La fiscal general de Estados Unidos, Pamela Bondi, informó que el presidente de Venezuela, Nicolás Maduro, y su esposa, Cilia Flores, fueron formalmente imputados por la justicia estadounidense en el Distrito Sur de Nueva York.
Según detalló Bondi en un comunicado difundido a través de redes sociales, Maduro enfrenta cargos por conspiración de narcoterrorismo, conspiración para la importación de cocaína, posesión de ametralladoras y dispositivos destructivos, así como conspiración para poseer armamento de guerra contra Estados Unidos.
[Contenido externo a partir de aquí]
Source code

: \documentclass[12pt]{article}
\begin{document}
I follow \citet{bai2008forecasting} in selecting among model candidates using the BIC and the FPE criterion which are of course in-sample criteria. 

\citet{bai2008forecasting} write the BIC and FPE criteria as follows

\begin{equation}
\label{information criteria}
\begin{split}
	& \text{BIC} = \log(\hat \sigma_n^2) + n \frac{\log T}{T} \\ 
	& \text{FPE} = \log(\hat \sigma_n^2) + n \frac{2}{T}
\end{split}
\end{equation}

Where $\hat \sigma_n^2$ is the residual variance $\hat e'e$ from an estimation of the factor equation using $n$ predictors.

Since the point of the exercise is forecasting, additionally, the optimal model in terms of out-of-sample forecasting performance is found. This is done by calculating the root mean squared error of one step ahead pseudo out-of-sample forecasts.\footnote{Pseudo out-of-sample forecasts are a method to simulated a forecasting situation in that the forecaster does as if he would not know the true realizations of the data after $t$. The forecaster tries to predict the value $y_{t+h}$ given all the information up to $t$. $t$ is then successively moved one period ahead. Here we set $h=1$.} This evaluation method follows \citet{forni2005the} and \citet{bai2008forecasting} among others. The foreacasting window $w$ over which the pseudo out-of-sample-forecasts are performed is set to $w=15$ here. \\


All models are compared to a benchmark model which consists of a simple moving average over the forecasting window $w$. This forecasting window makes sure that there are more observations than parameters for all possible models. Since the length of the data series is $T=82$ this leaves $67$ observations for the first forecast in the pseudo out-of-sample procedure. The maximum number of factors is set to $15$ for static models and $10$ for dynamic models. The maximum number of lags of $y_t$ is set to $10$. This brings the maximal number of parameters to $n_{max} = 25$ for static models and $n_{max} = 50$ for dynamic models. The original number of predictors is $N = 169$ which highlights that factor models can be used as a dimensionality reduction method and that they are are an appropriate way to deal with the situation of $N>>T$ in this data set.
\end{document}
Las acusaciones forman parte de un proceso penal impulsado por el Departamento de Justicia.
La fiscal general señaló que ambos “enfrentarán a la justicia estadounidense en tribunales de Estados Unidos”, y subrayó que el caso busca establecer responsabilidades penales por presuntos delitos cometidos contra ese país.
Bondi agradeció públicamente al presidente Donald Trump por, según sus palabras, “exigir rendición de cuentas en nombre del pueblo estadounidense”, y destacó la labor de las fuerzas armadas de EE. UU., a las que atribuyó la ejecución de una operación “exitosa” para la captura de los acusados.
Hasta el momento, las autoridades venezolanas no han emitido un pronunciamiento oficial en respuesta a estas imputaciones. El caso se suma a la creciente tensión política y judicial entre Washington y Caracas.